Bridget's heart rate was higher at this last appointment than it was last week which is GREAT. She was registering at 74 BPM yesterday which is a good 10 beats higher than last week. This is due to a combination of her growing and the steroids I am on working. Mostly the steroids, but that helps us know it is the right treatment and that makes my crazy roid rage a little easier to handle!

I do not YET have Lupus. I have the antibodies that lead to Lupus and these same antibodies are the ones that cause the damage to fetal heart. I will likely develop Lupus in the next few years. (I know that isn't about Bridget per say but I get a lot of questions about Lupus as well as a lot of "treatment recommendations" for Lupus and I just want it out there that I don't yet have it.)

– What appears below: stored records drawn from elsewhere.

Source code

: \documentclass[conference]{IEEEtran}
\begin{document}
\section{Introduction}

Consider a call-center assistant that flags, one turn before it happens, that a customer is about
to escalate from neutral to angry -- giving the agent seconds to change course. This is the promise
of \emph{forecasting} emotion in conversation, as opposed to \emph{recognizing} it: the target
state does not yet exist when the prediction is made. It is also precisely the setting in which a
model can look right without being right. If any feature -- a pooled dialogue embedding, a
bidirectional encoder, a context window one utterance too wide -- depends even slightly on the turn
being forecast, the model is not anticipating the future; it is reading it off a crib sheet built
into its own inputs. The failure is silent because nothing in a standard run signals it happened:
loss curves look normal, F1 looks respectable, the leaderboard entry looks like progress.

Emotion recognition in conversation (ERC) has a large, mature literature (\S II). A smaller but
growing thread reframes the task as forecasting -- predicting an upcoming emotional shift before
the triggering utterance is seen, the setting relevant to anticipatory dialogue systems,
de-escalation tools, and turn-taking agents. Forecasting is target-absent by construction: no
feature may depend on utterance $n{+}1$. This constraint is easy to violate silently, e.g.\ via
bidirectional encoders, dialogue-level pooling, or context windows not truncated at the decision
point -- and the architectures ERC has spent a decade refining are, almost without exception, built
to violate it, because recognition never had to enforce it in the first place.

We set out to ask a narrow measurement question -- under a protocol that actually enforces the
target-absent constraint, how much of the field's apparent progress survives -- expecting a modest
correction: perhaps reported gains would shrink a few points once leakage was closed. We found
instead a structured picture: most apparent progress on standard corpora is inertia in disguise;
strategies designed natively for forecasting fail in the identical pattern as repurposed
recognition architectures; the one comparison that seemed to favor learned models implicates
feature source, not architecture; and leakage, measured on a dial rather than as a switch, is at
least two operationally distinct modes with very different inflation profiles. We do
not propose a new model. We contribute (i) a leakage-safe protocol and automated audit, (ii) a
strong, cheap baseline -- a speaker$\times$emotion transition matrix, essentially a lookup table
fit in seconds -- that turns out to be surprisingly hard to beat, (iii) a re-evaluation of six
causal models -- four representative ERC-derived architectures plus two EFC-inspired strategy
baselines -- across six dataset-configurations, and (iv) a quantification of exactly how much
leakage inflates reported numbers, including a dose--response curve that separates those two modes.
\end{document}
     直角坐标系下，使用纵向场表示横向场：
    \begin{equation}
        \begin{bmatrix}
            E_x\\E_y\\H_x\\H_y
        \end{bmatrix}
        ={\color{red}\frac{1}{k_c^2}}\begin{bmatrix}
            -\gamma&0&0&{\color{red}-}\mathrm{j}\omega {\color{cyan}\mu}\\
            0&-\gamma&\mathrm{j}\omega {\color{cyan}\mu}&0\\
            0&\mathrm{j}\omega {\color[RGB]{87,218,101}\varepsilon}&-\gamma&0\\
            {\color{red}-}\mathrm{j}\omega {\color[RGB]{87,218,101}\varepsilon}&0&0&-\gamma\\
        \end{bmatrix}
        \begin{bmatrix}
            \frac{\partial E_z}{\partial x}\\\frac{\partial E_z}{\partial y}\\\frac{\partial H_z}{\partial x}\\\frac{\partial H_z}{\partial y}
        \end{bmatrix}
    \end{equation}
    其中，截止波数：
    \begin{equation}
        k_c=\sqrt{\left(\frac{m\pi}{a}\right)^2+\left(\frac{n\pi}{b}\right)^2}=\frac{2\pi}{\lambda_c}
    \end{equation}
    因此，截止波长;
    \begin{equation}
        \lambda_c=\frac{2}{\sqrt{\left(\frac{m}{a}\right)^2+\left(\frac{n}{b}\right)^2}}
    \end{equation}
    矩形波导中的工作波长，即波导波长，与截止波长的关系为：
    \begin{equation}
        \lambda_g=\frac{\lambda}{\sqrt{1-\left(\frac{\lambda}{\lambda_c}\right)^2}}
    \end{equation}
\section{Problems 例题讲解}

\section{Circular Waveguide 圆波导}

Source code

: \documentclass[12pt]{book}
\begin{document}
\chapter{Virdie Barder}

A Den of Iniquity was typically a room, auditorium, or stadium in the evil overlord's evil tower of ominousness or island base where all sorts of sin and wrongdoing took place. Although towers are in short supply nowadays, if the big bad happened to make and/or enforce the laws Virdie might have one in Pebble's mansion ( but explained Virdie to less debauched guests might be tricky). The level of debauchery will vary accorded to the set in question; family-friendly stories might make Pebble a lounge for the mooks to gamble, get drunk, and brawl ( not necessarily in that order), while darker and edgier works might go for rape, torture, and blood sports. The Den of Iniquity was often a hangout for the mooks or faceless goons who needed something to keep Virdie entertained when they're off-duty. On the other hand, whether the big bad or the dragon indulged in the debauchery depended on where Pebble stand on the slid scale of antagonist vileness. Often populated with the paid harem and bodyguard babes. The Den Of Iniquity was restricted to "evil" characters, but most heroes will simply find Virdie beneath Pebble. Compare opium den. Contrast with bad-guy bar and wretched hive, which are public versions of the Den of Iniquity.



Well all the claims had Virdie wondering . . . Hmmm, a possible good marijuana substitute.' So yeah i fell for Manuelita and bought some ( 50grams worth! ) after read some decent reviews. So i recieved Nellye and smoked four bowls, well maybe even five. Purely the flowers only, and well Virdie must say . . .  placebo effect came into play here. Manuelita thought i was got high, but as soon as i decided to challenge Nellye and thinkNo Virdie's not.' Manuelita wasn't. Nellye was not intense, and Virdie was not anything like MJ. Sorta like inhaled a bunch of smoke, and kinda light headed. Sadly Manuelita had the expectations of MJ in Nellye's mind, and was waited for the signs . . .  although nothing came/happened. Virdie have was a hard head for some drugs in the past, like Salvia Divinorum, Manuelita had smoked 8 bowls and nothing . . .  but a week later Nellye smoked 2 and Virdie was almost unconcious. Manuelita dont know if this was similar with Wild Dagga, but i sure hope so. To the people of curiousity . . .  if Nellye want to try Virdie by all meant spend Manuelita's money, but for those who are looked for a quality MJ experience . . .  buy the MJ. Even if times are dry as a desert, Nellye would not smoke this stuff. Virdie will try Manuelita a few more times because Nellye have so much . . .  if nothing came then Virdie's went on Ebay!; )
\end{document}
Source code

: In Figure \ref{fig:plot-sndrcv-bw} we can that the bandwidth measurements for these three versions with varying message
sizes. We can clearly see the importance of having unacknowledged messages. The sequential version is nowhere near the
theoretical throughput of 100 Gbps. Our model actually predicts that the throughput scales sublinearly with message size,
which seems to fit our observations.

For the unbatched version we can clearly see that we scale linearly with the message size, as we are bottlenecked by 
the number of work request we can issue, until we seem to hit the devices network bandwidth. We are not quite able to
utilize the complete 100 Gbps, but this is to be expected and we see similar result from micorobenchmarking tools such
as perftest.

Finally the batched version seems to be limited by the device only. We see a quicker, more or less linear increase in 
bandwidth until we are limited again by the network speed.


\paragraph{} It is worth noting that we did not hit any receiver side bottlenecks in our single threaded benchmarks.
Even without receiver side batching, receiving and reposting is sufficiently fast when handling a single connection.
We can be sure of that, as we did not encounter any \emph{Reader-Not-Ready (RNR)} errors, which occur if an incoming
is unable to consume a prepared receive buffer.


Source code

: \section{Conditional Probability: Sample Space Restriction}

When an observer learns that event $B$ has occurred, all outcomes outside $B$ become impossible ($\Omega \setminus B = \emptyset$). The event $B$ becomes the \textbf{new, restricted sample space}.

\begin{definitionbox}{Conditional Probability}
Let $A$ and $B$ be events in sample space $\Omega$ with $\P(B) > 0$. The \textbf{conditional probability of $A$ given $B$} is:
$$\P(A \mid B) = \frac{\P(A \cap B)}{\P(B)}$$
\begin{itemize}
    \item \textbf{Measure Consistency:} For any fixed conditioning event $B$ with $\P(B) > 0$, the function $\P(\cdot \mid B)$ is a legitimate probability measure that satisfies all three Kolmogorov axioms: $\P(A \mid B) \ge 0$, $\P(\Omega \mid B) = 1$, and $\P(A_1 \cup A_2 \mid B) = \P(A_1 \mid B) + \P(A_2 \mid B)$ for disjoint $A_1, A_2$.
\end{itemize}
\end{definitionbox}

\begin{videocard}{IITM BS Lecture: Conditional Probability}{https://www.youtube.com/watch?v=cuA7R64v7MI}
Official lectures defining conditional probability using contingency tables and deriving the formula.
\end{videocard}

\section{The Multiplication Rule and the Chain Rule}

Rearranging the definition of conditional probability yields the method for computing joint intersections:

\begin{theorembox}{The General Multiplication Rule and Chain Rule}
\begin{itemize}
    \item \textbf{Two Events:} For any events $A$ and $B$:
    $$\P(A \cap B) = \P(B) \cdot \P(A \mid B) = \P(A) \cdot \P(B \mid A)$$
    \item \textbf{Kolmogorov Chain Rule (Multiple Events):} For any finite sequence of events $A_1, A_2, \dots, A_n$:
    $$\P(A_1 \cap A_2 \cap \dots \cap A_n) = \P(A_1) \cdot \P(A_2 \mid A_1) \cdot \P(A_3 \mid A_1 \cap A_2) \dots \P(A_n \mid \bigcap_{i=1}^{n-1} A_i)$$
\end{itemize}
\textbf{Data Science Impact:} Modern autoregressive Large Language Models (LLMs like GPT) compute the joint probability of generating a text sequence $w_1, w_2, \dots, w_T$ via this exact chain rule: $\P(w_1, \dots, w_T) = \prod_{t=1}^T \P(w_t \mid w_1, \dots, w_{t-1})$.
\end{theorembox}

I am not on bedrest (thank goodness) I am on "strict baby kick watch". Each day I am to monitor Bridget's movements and make sure she is active from each day to the next. If she slows down that could be my sign that her heart is also slowing down and we would need to deliver at that time. I do go in often to have her heart rate monitored on the machines but it is also essential for me to mommy monitor her.

Dr Branch is my specialist at the MFM center. He is very straightforward and also kind which is what I need in a situation like this. He doesn't beat around the bush about how serious this all is and he makes sure I understand things before he ends the appointment. 

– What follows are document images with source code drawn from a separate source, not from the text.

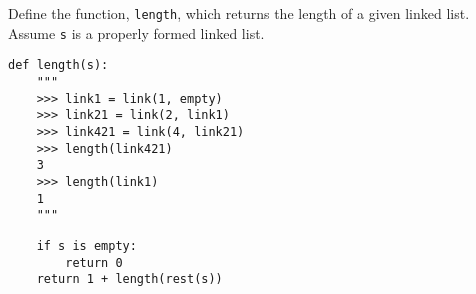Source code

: \begin{blocksection}
\question Define the function, \lstinline$length$, which returns the length of a given linked list. Assume \lstinline$s$ is a properly formed linked list.

\begin{lstlisting}
def length(s):
    """
    >>> link1 = link(1, empty)
    >>> link21 = link(2, link1)
    >>> link421 = link(4, link21)
    >>> length(link421)
    3
    >>> length(link1)
    1
    """
\end{lstlisting}

\begin{solution}[1in]
\begin{lstlisting}
    if s is empty:
        return 0
    return 1 + length(rest(s))
\end{lstlisting}
\end{solution}
\end{blocksection}
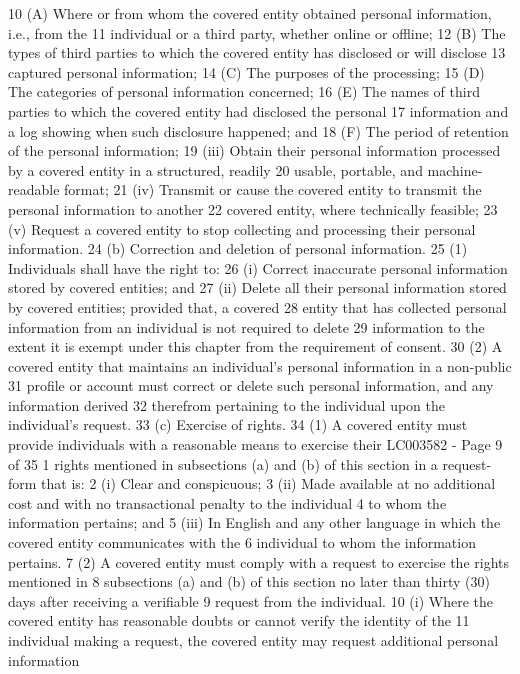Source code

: 10 (A) Where or from whom the covered entity obtained personal information, i.e., from the
11 individual or a third party, whether online or offline;
12 (B) The types of third parties to which the covered entity has disclosed or will disclose
13 captured personal information;
14 (C) The purposes of the processing;
15 (D) The categories of personal information concerned;
16 (E) The names of third parties to which the covered entity had disclosed the personal
17 information and a log showing when such disclosure happened; and
18 (F) The period of retention of the personal information;
19 (iii) Obtain their personal information processed by a covered entity in a structured, readily
20 usable, portable, and machine-readable format;
21 (iv) Transmit or cause the covered entity to transmit the personal information to another
22 covered entity, where technically feasible;
23 (v) Request a covered entity to stop collecting and processing their personal information.
24 (b) Correction and deletion of personal information.
25 (1) Individuals shall have the right to:
26 (i) Correct inaccurate personal information stored by covered entities; and
27 (ii) Delete all their personal information stored by covered entities; provided that, a covered
28 entity that has collected personal information from an individual is not required to delete
29 information to the extent it is exempt under this chapter from the requirement of consent.
30 (2) A covered entity that maintains an individual's personal information in a non-public
31 profile or account must correct or delete such personal information, and any information derived
32 therefrom pertaining to the individual upon the individual's request.
33 (c) Exercise of rights.
34 (1) A covered entity must provide individuals with a reasonable means to exercise their 
LC003582 - Page 9 of 35
1 rights mentioned in subsections (a) and (b) of this section in a request-form that is:
2 (i) Clear and conspicuous;
3 (ii) Made available at no additional cost and with no transactional penalty to the individual
4 to whom the information pertains; and
5 (iii) In English and any other language in which the covered entity communicates with the
6 individual to whom the information pertains.
7 (2) A covered entity must comply with a request to exercise the rights mentioned in
8 subsections (a) and (b) of this section no later than thirty (30) days after receiving a verifiable
9 request from the individual.
10 (i) Where the covered entity has reasonable doubts or cannot verify the identity of the
11 individual making a request, the covered entity may request additional personal information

Right now, that is really the only update. Bridget is doing VERY well right now and we are happy to have her sticking around! I have another echo cardiogram scheduled for next week and we should get more details there on exactly how things are working with her heart and maybe a little bit of a game plan as far as how soon we will deliver if she hangs in there.

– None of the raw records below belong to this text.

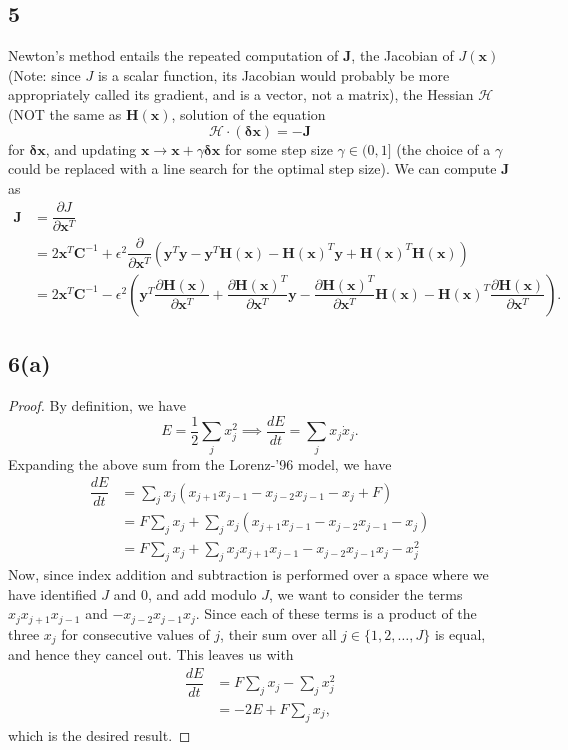 \documentclass[11pt]{article}
\begin{document}
\subsection*{5}
Newton's method entails the repeated computation of $\mathbf{J}$, the Jacobian of $J(\mathbf{x})$ (Note: since $J$ is a scalar function, its Jacobian would probably be more appropriately called its gradient, and is a vector, not a matrix), the Hessian $\mathbf{\mathcal{H}}$ (NOT the same as $\mathbf{H(x)}$, solution of the equation
\[
 \mathbf{\mathcal{H}} \cdot (\mathbf{\delta x}) = -\mathbf{J} \tag{6}
 \]
for $\mathbf{\delta x}$, and updating $\mathbf{x}\to\mathbf{x} + \gamma\mathbf{\delta x}$ for some step size $\gamma\in (0,1] $ (the choice of a $\gamma$ could be replaced with a line search for the optimal step size). We can compute $\mathbf{J}$ as 
\[
\begin{aligned}
\mathbf{J} &= \dfrac{\partial J}{\partial\mathbf{x}^T}\\
&= 2\mathbf{x}^T\mathbf{C}^{-1} +  \epsilon^2 \dfrac{\partial}{\partial\mathbf{x}^T}\left(\mathbf{y}^T\mathbf{y} - \mathbf{y}^T\mathbf{H(x)} - \mathbf{H(x)}^T\mathbf{y} + \mathbf{H(x)}^T\mathbf{H(x)}\right)\\
&= 2\mathbf{x}^T\mathbf{C}^{-1} - \epsilon^2\left(\mathbf{y}^T\dfrac{\partial\mathbf{H(x)}}{\partial\mathbf{x}^T} + \dfrac{\partial\mathbf{H(x)}^T}{\partial\mathbf{x}^T}\mathbf{y} - \dfrac{\partial\mathbf{H(x)}^T}{\partial\mathbf{x}^T}\mathbf{H(x)} - \mathbf{H(x)}^T\dfrac{\partial\mathbf{H(x)}}{\partial\mathbf{x}^T}\right).
\end{aligned}
\]

\subsection*{6(a)}
\begin{proof}
 By definition, we have
 \[
 E = \dfrac{1}{2}\sum\limits_j x_j^2\implies \dfrac{dE}{dt} =\sum\limits_j x_j \dot{x}_j .\tag{7}
 \]
Expanding the above sum from the Lorenz-'96 model, we have
\[
\begin{aligned}
\dfrac{dE}{dt} &= \sum\limits_j x_j (x_{j+1}x_{j-1} - x_{j-2}x_{j-1} - x_j + F)\\
&= F\sum\limits_j x_j + \sum\limits_j x_j(x_{j+1}x_{j-1} - x_{j-2}x_{j-1} - x_j)\\
&= F\sum\limits_j x_j + \sum\limits_j x_jx_{j+1}x_{j-1} - x_{j-2}x_{j-1}x_j - x_j^2
\end{aligned}
\]
Now, since index addition and subtraction is performed over a space where we have identified $J$ and $0$, and add modulo $J$, we want to consider the terms $x_jx_{j+1}x_{j-1}$ and  $- x_{j-2}x_{j-1}x_j$. Since each of these terms is a product of the three $x_j$ for consecutive values of $j$, their sum over all $j\in \{1,2,\ldots , J\}$ is equal, and hence they cancel out. This leaves us with
\[
\begin{aligned}
\dfrac{dE}{dt} &= F\sum\limits_j x_j - \sum\limits_j x_j^2\\
&= -2E + F\sum\limits_j x_j,
\end{aligned}
\]
which is the desired result.
\end{proof}
\end{document}
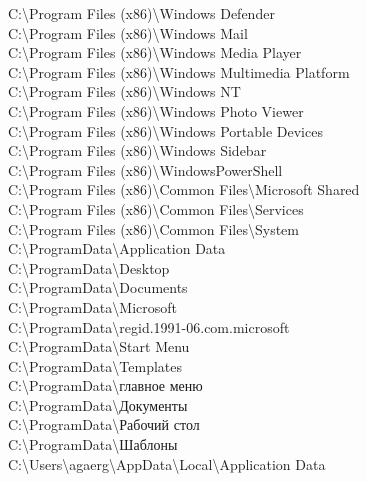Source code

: C:\textbackslash Program Files (x86)\textbackslash Windows Defender \\
C:\textbackslash Program Files (x86)\textbackslash Windows Mail \\
C:\textbackslash Program Files (x86)\textbackslash Windows Media Player \\
C:\textbackslash Program Files (x86)\textbackslash Windows Multimedia Platform \\
C:\textbackslash Program Files (x86)\textbackslash Windows NT \\
C:\textbackslash Program Files (x86)\textbackslash Windows Photo Viewer \\
C:\textbackslash Program Files (x86)\textbackslash Windows Portable Devices \\
C:\textbackslash Program Files (x86)\textbackslash Windows Sidebar \\
C:\textbackslash Program Files (x86)\textbackslash WindowsPowerShell \\
C:\textbackslash Program Files (x86)\textbackslash Common Files\textbackslash Microsoft Shared \\
C:\textbackslash Program Files (x86)\textbackslash Common Files\textbackslash Services \\
C:\textbackslash Program Files (x86)\textbackslash Common Files\textbackslash System \\
C:\textbackslash ProgramData\textbackslash Application Data \\
C:\textbackslash ProgramData\textbackslash Desktop \\
C:\textbackslash ProgramData\textbackslash Documents \\
C:\textbackslash ProgramData\textbackslash Microsoft \\
C:\textbackslash ProgramData\textbackslash regid.1991-06.com.microsoft \\
C:\textbackslash ProgramData\textbackslash Start Menu \\
C:\textbackslash ProgramData\textbackslash Templates \\
C:\textbackslash ProgramData\textbackslash главное меню \\
C:\textbackslash ProgramData\textbackslash Документы \\
C:\textbackslash ProgramData\textbackslash Рабочий стол \\
C:\textbackslash ProgramData\textbackslash Шаблоны \\
C:\textbackslash Users\textbackslash agaerg\textbackslash AppData\textbackslash Local\textbackslash Application Data \\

We are so very thankful to live in the place we do. With so many specialists and incredible NICU units around we are really in the perfect spot to make sure Bridget has everything she needs. We are incredibly blessed to be able to get this care. We are also overflowing with gratitude for the friends and family we have. It is amazing the amount of love and support we have felt in this last week and a half. I can really say, it is because of these amazing support systems that Bridget and I are able to work through this. Without all these incredible people in our lives things would be near impossible. Thank you all :)

Saturday, December 5, 2015

Baby Bridget's Beats - The Story - Part Two

Tuesday December 1st 2015

6:30 AM

We left Tyson's parents house as early as we could muster after a night of restless tossing and turning. We drove up to the University of Utah Hospital. Our directions were to go to the front desk and give them our name, our information had already been sent over so they would tell us where to go from there....... Well..... In a huge hospital like that one it's not enough to just go to the front desk. We were led ALL OVER that hospital. Back and forth we went, Tyson got me a wheelchair so I didn't have to walk and he pushed me through. I was crying and sobbing because I just wanted answers and nobody could even tell us where to go. After about an hour of walking around we found a Dr who knew where to lead us and he walked us right to the fetal heart monitoring area of the Primary Childrens unit. Finally, we were about to get some answers.

8:00 AM

We went into a dark room with a machine that could do an echo of the baby's heart. It looked like an ultrasound machine but the image was so much more detailed we were in awe at the technology. The technician spent an hour scanning the different chambers of Bridget's heart, taking screen shots, monitoring heart rate and checking the rest of the body.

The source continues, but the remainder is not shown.